An old Chesapeake & Potomac Telephone Co. warehouse, a long-time eyesore in the Bloomingdale-Eckington neighborhood, became a cultural center on Sunday.
An estimated 250 people attended the dedication ceremony, which marked the first step in the creation of the Crispus Attucks Park of the Arts.Community leaders say they hope the park - named for a black patriot shot by British soldiers during the Bostom Massacre in 1770 - will eventually contain tennis and basketball courts, a play area, greenhouse and a home repair center.
The Northwest Washington warehouse was renovated through the efforts of community residents and an estimated $100,000 worth of help from local contractors.
Bands, dance troupes, choral groups and baton twirlers performed on the center's indoor stage - it also has one outdoors - during the dedication ceremony. Rick Sowell, chairman of the board that will run the park, said the center would provide facilities for such groups and teach them a variety of arts and crafts as well.
"We went through turmoil and growing pains, but we're here now," Sowell said. Then he cut a cake inscribed with words that summed up the efforts: "You can make it if you try."
The warehouse, built in 1910, and the land adjacent to it had been used to store telephone poles and other equipment.
The site, accessible only through alleys, lies behind the rowhouses in the block bounded by U, V, North Capitol and First streets NW. When the phone company stopped using the storage facility in 1974, C&P tried to sell it, but there were no takers. Meanwhile, residents whose back yards overlooked the site began to resent the fact that while the facility, surrounded by a high, locked fence, went unused, the children played football in the streets.
"The kids played in the street, and when they broke car windows, people would call the police," said Sowell. "But the only parks were six blocks away - and teen-agers controlled them. So the V Street Block Club asked me to join and come up with a solution for the younger kids.
Sowell, who manages bands for a living, says he got the idea for the cultural center from a young neighborhood resident named Tony Rich who did valet work for one of the bands. The kids don't fool around when they're playing music reasoned Rich, so why not teach them music in that old warhouse?

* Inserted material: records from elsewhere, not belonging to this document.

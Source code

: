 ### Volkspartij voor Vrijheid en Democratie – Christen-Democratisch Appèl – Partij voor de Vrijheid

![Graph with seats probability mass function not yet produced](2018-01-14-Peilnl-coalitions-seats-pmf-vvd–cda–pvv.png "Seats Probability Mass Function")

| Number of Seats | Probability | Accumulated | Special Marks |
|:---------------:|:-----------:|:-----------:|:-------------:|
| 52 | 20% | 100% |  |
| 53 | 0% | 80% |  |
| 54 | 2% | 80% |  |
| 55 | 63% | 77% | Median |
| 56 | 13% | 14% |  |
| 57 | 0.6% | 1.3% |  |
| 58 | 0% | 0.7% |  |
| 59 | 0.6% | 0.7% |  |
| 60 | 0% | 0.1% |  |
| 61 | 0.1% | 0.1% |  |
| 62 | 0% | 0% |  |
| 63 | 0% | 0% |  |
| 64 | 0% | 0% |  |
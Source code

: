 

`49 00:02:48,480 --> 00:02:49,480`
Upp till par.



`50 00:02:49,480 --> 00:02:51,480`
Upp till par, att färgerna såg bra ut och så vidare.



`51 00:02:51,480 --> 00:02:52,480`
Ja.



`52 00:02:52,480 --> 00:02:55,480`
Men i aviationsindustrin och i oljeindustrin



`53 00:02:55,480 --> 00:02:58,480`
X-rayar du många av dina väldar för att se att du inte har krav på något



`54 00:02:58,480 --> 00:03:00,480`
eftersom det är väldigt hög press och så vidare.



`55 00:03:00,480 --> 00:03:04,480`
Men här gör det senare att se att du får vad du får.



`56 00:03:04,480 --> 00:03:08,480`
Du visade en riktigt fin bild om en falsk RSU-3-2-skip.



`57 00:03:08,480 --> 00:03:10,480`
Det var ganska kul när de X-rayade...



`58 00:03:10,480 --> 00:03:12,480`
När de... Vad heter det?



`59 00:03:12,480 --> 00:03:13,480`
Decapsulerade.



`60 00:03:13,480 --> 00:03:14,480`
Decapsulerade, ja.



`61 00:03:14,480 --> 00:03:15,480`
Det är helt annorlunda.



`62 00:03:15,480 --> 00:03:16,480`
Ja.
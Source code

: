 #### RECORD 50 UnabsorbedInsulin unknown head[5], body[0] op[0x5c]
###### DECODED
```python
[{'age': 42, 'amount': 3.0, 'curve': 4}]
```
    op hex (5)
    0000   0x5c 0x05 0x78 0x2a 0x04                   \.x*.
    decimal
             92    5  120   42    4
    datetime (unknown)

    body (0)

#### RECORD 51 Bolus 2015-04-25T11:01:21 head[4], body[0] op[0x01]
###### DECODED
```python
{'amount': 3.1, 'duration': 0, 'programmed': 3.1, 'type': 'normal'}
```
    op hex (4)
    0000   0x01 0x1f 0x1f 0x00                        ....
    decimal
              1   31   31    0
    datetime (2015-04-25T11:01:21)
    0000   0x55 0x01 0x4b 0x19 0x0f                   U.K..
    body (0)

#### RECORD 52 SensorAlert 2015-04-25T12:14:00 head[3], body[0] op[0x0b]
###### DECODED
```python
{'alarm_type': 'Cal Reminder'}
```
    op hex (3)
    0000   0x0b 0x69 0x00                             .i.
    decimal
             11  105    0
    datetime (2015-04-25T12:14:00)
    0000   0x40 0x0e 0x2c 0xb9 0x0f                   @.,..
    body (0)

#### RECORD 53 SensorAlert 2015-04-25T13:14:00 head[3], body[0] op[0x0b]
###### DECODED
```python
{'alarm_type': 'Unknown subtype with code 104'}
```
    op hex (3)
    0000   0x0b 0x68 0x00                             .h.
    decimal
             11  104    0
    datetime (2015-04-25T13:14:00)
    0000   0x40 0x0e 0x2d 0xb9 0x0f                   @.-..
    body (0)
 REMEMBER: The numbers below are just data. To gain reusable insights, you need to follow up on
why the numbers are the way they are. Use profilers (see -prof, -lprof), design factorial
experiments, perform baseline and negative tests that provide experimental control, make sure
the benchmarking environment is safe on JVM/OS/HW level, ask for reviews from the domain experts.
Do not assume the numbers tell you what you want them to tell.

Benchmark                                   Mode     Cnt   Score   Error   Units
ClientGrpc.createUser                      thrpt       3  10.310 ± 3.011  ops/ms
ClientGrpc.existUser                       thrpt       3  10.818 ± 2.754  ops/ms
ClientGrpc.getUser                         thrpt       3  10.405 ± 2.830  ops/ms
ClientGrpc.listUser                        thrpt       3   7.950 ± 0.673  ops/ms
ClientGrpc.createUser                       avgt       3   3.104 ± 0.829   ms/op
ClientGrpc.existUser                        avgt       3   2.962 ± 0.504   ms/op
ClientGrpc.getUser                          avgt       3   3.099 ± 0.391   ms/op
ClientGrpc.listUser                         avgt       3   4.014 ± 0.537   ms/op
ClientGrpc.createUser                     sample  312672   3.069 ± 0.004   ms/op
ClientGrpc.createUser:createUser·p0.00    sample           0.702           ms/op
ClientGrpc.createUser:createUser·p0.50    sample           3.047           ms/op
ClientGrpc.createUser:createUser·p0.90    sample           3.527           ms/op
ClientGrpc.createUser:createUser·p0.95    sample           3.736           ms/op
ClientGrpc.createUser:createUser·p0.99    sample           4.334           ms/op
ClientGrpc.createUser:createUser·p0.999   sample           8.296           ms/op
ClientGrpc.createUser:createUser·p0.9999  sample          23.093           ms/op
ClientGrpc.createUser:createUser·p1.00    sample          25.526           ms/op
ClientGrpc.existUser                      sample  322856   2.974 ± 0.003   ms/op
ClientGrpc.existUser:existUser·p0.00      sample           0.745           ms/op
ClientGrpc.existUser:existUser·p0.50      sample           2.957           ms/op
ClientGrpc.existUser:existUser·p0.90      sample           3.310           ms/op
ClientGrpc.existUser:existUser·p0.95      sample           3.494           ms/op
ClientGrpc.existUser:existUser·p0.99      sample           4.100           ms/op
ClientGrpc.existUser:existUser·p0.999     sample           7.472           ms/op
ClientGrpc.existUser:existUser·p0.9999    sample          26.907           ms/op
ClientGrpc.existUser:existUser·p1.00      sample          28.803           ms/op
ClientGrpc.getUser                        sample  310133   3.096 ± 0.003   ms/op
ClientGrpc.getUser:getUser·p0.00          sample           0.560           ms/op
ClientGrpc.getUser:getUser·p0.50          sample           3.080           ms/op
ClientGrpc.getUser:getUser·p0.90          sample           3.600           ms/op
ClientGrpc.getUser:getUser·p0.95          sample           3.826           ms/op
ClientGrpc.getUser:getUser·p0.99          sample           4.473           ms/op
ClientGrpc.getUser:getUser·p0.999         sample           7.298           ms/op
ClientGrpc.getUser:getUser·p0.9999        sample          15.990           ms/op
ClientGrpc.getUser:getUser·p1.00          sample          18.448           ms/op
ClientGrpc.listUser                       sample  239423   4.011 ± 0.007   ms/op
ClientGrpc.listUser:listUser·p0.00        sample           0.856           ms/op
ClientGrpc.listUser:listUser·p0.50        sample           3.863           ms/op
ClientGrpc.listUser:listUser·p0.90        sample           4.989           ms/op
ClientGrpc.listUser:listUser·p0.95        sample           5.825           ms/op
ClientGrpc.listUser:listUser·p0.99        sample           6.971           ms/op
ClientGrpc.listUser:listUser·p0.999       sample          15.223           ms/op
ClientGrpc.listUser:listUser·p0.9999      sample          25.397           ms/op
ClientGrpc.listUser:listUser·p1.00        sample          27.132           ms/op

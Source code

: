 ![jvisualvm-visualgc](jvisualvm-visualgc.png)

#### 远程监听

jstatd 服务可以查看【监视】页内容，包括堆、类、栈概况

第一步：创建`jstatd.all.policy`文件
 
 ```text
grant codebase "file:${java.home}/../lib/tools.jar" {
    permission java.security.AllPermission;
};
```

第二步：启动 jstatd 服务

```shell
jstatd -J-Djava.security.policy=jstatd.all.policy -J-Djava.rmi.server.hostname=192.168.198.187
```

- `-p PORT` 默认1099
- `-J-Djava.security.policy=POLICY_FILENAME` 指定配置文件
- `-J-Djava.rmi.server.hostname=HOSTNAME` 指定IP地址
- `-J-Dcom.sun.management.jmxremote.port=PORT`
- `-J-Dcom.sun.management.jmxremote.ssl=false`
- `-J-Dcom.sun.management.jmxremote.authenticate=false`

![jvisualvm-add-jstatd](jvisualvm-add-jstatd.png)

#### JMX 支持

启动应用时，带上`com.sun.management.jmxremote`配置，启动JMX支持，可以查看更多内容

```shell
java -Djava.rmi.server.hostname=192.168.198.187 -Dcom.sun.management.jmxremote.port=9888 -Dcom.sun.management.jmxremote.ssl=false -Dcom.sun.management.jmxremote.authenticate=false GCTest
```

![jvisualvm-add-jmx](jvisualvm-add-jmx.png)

Sowell went to C&P with the idea, but phone company officials countered with a plan to donate the site to the city, which could, in turn, give the land to the block club. The city declined, and community leaders got discouraged.But a break in the stalemate came in December 1976, when Charles Mericka, vice president of the George Hyman Construction Co., read about the impasse in The Washington Post. When the construction company and several of its subcontractors agreed to renovate the warehouse, the phone company agreed to give it and the land to the community - which had incorporated as NUV-1, a name derived from the streets that surround the new park.
With $7,500 in seed money from the National Capital United Presbytery, Sowell used barbecues and trips to rally neighborhood youngsters behind the project. Volunteer architect Ward Bucher worked with community residents to draw up plans for the renovation, which began last July.
"This represents about $100,000 in contributed labor," said Mericka. Individual workers who were paid for their labor by the Hyman Co. and its subcontractors during the week often showed up to join volunteer workers on weekends, according to Mericka.
Sowell and others involved in the Crispus Attucks Park project said the new center will offer activities that appeal to neighborhood youths. The center also will be the site for a home repair course, conducted by the D.C. Cooperative Extension Service, that is scheduled to begin April 18.
"Kids are hooked on television, so we'll teach videotaping. They like rock and roll, so we'll teach them to read and write music using rock and roll. They're tumbling on the cement, so why not teach them gymnastics?" said Sowell.
"We want to concertrate on kids from 5 to 15, to try to give them some positive direction before they take pimps and drug dealers as their models," said Mark Morgan, who grew up on U Street and is now a director of NUV-1. The group hopes to obtain CETA (Conprehensive Employment Traning Act) employes to staff the park. Until that is arranged, volunteers will run the center.